• **Exercise instructions**:
Copy out all the lines in the records that include the word "istiyorsam".

Task material: Begin

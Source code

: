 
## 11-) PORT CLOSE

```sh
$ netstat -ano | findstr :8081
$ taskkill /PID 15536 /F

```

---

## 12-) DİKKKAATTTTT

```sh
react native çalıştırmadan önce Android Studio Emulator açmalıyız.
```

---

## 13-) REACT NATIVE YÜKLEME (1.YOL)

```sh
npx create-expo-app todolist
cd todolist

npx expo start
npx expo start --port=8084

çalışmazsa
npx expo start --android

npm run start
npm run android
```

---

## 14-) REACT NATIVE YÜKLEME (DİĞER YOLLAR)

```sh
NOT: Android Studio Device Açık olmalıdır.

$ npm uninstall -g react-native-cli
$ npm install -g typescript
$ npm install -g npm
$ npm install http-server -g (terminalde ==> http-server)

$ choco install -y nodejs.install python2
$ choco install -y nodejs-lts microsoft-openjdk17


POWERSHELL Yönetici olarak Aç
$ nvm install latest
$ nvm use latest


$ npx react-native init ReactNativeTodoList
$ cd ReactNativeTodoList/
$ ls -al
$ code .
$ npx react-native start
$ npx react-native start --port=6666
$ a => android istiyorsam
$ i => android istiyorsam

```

Task material: End

• **Solution below**:
$ a => android istiyorsam
$ i => android istiyorsam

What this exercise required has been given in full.